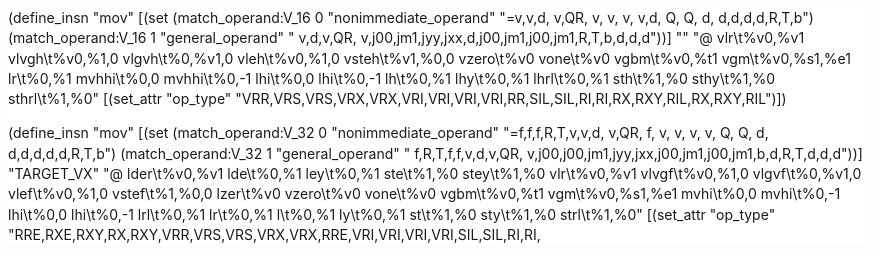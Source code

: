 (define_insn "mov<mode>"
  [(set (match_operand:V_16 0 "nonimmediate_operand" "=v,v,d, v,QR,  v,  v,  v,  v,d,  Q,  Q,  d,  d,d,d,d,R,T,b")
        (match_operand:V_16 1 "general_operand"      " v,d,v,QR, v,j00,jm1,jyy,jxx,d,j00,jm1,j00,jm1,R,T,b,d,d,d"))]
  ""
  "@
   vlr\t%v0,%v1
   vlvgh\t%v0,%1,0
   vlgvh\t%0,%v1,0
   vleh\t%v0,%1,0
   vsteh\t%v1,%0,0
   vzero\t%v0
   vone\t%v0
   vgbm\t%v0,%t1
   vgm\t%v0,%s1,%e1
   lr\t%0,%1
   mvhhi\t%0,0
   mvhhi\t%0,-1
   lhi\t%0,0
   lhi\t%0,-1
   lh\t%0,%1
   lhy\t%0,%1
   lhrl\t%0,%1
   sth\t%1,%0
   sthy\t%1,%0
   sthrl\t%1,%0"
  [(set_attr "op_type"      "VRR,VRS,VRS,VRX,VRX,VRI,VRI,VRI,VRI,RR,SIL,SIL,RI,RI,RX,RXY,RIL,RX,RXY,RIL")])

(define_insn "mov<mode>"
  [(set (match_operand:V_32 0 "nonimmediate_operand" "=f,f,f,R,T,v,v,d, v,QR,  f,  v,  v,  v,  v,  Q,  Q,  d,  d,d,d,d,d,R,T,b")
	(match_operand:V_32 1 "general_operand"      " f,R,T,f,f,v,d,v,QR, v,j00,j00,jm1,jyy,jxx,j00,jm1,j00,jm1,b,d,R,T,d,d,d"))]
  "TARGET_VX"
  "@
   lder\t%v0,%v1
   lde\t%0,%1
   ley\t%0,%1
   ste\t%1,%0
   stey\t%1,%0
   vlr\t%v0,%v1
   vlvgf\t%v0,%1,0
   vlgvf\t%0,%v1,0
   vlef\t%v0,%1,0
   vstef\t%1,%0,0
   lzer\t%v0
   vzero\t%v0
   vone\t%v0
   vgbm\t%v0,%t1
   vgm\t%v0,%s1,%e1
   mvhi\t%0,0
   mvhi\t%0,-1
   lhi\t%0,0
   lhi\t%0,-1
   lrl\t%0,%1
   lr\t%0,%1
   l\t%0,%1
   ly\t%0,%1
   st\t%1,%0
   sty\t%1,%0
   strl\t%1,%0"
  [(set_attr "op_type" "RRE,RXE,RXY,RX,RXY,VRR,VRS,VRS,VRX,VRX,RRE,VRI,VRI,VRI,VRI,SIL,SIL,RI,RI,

--------

Each record should be written out again exactly, though without its pictures.

> [Written solution]
Source code

: (define_insn "mov<mode>"
  [(set (match_operand:V_16 0 "nonimmediate_operand" "=v,v,d, v,QR,  v,  v,  v,  v,d,  Q,  Q,  d,  d,d,d,d,R,T,b")
        (match_operand:V_16 1 "general_operand"      " v,d,v,QR, v,j00,jm1,jyy,jxx,d,j00,jm1,j00,jm1,R,T,b,d,d,d"))]
  ""
  "@
   vlr\t%v0,%v1
   vlvgh\t%v0,%1,0
   vlgvh\t%0,%v1,0
   vleh\t%v0,%1,0
   vsteh\t%v1,%0,0
   vzero\t%v0
   vone\t%v0
   vgbm\t%v0,%t1
   vgm\t%v0,%s1,%e1
   lr\t%0,%1
   mvhhi\t%0,0
   mvhhi\t%0,-1
   lhi\t%0,0
   lhi\t%0,-1
   lh\t%0,%1
   lhy\t%0,%1
   lhrl\t%0,%1
   sth\t%1,%0
   sthy\t%1,%0
   sthrl\t%1,%0"
  [(set_attr "op_type"      "VRR,VRS,VRS,VRX,VRX,VRI,VRI,VRI,VRI,RR,SIL,SIL,RI,RI,RX,RXY,RIL,RX,RXY,RIL")])

(define_insn "mov<mode>"
  [(set (match_operand:V_32 0 "nonimmediate_operand" "=f,f,f,R,T,v,v,d, v,QR,  f,  v,  v,  v,  v,  Q,  Q,  d,  d,d,d,d,d,R,T,b")
	(match_operand:V_32 1 "general_operand"      " f,R,T,f,f,v,d,v,QR, v,j00,j00,jm1,jyy,jxx,j00,jm1,j00,jm1,b,d,R,T,d,d,d"))]
  "TARGET_VX"
  "@
   lder\t%v0,%v1
   lde\t%0,%1
   ley\t%0,%1
   ste\t%1,%0
   stey\t%1,%0
   vlr\t%v0,%v1
   vlvgf\t%v0,%1,0
   vlgvf\t%0,%v1,0
   vlef\t%v0,%1,0
   vstef\t%1,%0,0
   lzer\t%v0
   vzero\t%v0
   vone\t%v0
   vgbm\t%v0,%t1
   vgm\t%v0,%s1,%e1
   mvhi\t%0,0
   mvhi\t%0,-1
   lhi\t%0,0
   lhi\t%0,-1
   lrl\t%0,%1
   lr\t%0,%1
   l\t%0,%1
   ly\t%0,%1
   st\t%1,%0
   sty\t%1,%0
   strl\t%1,%0"
  [(set_attr "op_type" "RRE,RXE,RXY,RX,RXY,VRR,VRS,VRS,VRX,VRX,RRE,VRI,VRI,VRI,VRI,SIL,SIL,RI,RI,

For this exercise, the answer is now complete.